Terahertz radiation, which lies between the microwave and mid-infrared regions of the electromagnetic spectrum, could, for example, be employed at airports to detect items such as concealed weapons and explosives. This is because the radiation passes through clothing and packaging but is strongly absorbed by metals and other inorganic substances.

“Our study shows that we can now measure how the ultrafast electrons in graphene respond to terahertz excitation, and that this response is very sensitive to the initial doping level in the material,” team member Sufei Shi told nanotechweb.org. “The result will be very important for designing graphene-based optoelectronics devices in the future that work at these frequencies.”

Monitoring THz wave transmission change

The researchers, led by Feng Wang, used a pump laser light beam with a wavelength of 800 nm to excite their sample (a graphene field-effect transistor), while also sending in terahertz waves at approximately the same time, as a probe. “By adjusting the time delay between the pump and the probe, we were able to monitor terahertz wave transmission change through the sample,” said Shi.

Graphene is a zero-bandgap material. When it is charge neutral, it behaves like a semiconductor if excited with light. However, when it is heavily doped (that is, with a lot of charge carriers – electrons or holes), it behaves more like metal. According to the California team's new experiments, the electrons in both charge-neutral and heavily doped graphene also appear to be hotter than the rest of the material lattice. This means that graphene does not behave like a conventional semiconductor when exposed to light but that it is these hot charge carriers that determine how terahertz photoconductivity changes in graphene.

Hot charge carriers increase THz conductivity

In the charge-neutral material, the hot charge carriers increase electron and hole densities and so increase the THz conductivity, explains Shi. In highly doped graphene, however, photoexcitation does not change the overall concentration of conducting charge carriers but instead increases the rate at which electrons are scattered in the material and so reduces its THz conductivity.

“We also found that electron heating is more efficient in the charge-neutral material and that it is possible for a single photon from the pump laser to create multiple conducting carriers,” said Shi. Such a phenomenon could help bypass the so-called quantum photon-electron conversion efficiency, he says, and be exploited in efficient light energy-harvesting devices, such as solar cells.

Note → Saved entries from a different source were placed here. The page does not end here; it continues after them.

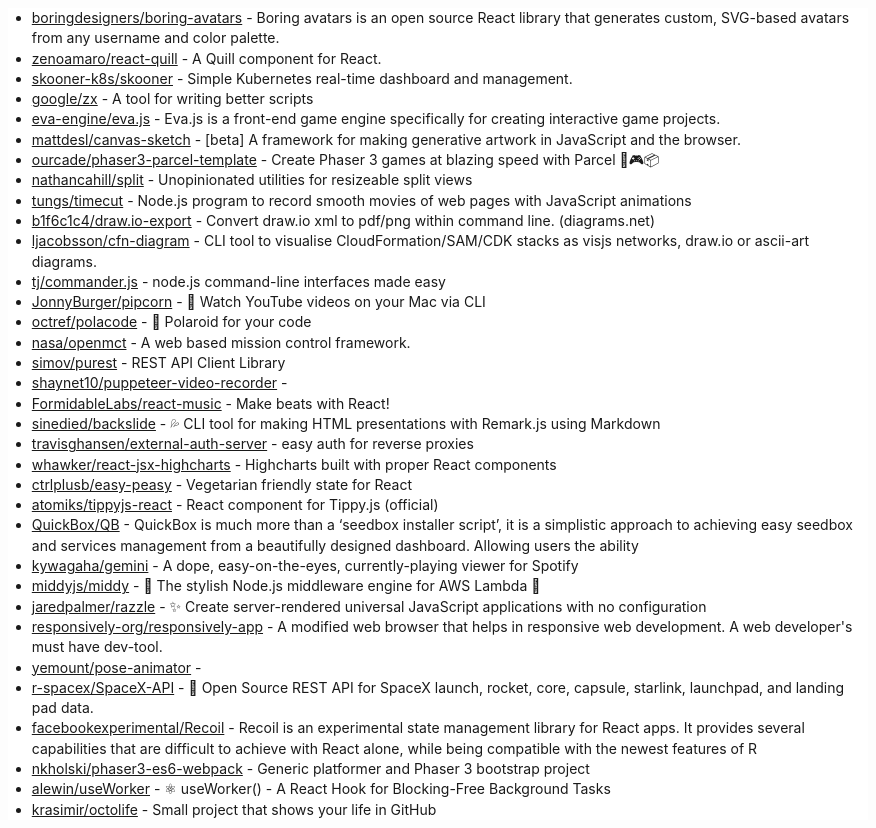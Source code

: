 - [boringdesigners/boring-avatars](https://github.com/boringdesigners/boring-avatars) - Boring avatars is an open source React library that generates custom, SVG-based avatars from any username and color palette.
- [zenoamaro/react-quill](https://github.com/zenoamaro/react-quill) - A Quill component for React.
- [skooner-k8s/skooner](https://github.com/skooner-k8s/skooner) - Simple Kubernetes real-time dashboard and management.
- [google/zx](https://github.com/google/zx) - A tool for writing better scripts
- [eva-engine/eva.js](https://github.com/eva-engine/eva.js) - Eva.js is a front-end game engine specifically for creating interactive game projects.
- [mattdesl/canvas-sketch](https://github.com/mattdesl/canvas-sketch) - [beta] A framework for making generative artwork in JavaScript and the browser.
- [ourcade/phaser3-parcel-template](https://github.com/ourcade/phaser3-parcel-template) - Create Phaser 3 games at blazing speed with Parcel 🚀🎮📦
- [nathancahill/split](https://github.com/nathancahill/split) - Unopinionated utilities for resizeable split views
- [tungs/timecut](https://github.com/tungs/timecut) - Node.js program to record smooth movies of web pages with JavaScript animations
- [b1f6c1c4/draw.io-export](https://github.com/b1f6c1c4/draw.io-export) - Convert draw.io xml to pdf/png within command line. (diagrams.net)
- [ljacobsson/cfn-diagram](https://github.com/ljacobsson/cfn-diagram) - CLI tool to visualise CloudFormation/SAM/CDK stacks as visjs networks, draw.io or ascii-art diagrams.
- [tj/commander.js](https://github.com/tj/commander.js) - node.js command-line interfaces made easy
- [JonnyBurger/pipcorn](https://github.com/JonnyBurger/pipcorn) - 🍿 Watch YouTube videos on your Mac via CLI
- [octref/polacode](https://github.com/octref/polacode) - 📸 Polaroid for your code
- [nasa/openmct](https://github.com/nasa/openmct) - A web based mission control framework.
- [simov/purest](https://github.com/simov/purest) - REST API Client Library
- [shaynet10/puppeteer-video-recorder](https://github.com/shaynet10/puppeteer-video-recorder) - 
- [FormidableLabs/react-music](https://github.com/FormidableLabs/react-music) - Make beats with React!
- [sinedied/backslide](https://github.com/sinedied/backslide) - :sweat_drops: CLI tool for making HTML presentations with Remark.js using Markdown
- [travisghansen/external-auth-server](https://github.com/travisghansen/external-auth-server) - easy auth for reverse proxies
- [whawker/react-jsx-highcharts](https://github.com/whawker/react-jsx-highcharts) - Highcharts built with proper React components
- [ctrlplusb/easy-peasy](https://github.com/ctrlplusb/easy-peasy) - Vegetarian friendly state for React
- [atomiks/tippyjs-react](https://github.com/atomiks/tippyjs-react) - React component for Tippy.js (official)
- [QuickBox/QB](https://github.com/QuickBox/QB) - QuickBox is much more than a ‘seedbox installer script’, it is a simplistic approach to achieving easy seedbox and services management from a beautifully designed dashboard. Allowing users the ability
- [kywagaha/gemini](https://github.com/kywagaha/gemini) - A dope, easy-on-the-eyes, currently-playing viewer for Spotify
- [middyjs/middy](https://github.com/middyjs/middy) - 🛵 The stylish Node.js middleware engine for AWS Lambda 🛵
- [jaredpalmer/razzle](https://github.com/jaredpalmer/razzle) - ✨ Create server-rendered universal JavaScript applications with no configuration
- [responsively-org/responsively-app](https://github.com/responsively-org/responsively-app) - A modified web browser that helps in responsive web development. A web developer's must have dev-tool.
- [yemount/pose-animator](https://github.com/yemount/pose-animator) - 
- [r-spacex/SpaceX-API](https://github.com/r-spacex/SpaceX-API) - :rocket: Open Source REST API for SpaceX launch, rocket, core, capsule, starlink, launchpad, and landing pad data.
- [facebookexperimental/Recoil](https://github.com/facebookexperimental/Recoil) - Recoil is an experimental state management library for React apps. It provides several capabilities that are difficult to achieve with React alone, while being compatible with the newest features of R
- [nkholski/phaser3-es6-webpack](https://github.com/nkholski/phaser3-es6-webpack) - Generic platformer and Phaser 3 bootstrap project
- [alewin/useWorker](https://github.com/alewin/useWorker) - ⚛️ useWorker() - A React Hook for Blocking-Free Background Tasks
- [krasimir/octolife](https://github.com/krasimir/octolife) - Small project that shows your life in GitHub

The results will be important for fabricating new types of ultrafast and highly efficient photodetectors and energy-harvesting devices that would operate in a very different way to standard semiconductor devices because they rely on hot-electron generation, he adds.

The California team says that it is now busy looking at making switches and modulators based on the ultrafast terahertz response of graphene.

The current work is reported in Nano Letters.